→ **Exercise aim**
Where "https" occurs in a line of the entries below, copy that line.

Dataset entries
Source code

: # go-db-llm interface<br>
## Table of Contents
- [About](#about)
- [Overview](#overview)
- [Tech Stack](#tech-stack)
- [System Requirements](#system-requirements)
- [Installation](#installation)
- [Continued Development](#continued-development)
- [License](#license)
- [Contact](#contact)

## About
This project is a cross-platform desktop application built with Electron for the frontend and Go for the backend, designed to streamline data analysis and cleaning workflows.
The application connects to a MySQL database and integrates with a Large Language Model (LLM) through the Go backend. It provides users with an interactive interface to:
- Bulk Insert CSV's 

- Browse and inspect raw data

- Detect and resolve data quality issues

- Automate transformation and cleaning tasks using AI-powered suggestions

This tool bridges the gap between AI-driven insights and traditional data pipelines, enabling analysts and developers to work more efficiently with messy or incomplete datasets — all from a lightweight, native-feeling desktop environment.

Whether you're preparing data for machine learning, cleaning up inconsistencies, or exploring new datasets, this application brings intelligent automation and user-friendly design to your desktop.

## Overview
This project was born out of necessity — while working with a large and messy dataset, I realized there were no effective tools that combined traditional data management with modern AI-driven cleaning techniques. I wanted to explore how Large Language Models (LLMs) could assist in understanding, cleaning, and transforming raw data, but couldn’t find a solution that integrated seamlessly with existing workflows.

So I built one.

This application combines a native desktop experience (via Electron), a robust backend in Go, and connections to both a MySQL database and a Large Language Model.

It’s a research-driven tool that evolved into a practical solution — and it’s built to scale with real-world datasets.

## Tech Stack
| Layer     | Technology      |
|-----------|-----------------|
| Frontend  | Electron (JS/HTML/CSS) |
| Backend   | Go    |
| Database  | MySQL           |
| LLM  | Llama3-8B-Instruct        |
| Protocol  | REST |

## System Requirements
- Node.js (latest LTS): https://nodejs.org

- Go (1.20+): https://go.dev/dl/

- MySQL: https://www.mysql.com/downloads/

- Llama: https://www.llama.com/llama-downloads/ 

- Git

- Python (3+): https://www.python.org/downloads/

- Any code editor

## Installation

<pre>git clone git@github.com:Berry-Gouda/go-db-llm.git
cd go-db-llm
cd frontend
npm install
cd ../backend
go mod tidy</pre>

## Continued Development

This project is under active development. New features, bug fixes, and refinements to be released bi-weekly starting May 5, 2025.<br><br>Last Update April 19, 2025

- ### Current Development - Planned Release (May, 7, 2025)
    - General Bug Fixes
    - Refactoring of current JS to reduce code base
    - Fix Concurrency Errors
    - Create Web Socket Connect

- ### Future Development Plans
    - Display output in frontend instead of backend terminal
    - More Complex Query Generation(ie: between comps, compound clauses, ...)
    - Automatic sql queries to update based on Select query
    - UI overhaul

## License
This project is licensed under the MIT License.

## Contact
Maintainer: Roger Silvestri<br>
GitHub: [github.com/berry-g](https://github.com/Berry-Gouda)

→ **Exercise solution**
- Node.js (latest LTS): https://nodejs.org
- Go (1.20+): https://go.dev/dl/
- MySQL: https://www.mysql.com/downloads/
- Llama: https://www.llama.com/llama-downloads/ 
- Python (3+): https://www.python.org/downloads/
GitHub: [github.com/berry-g](https://github.com/Berry-Gouda)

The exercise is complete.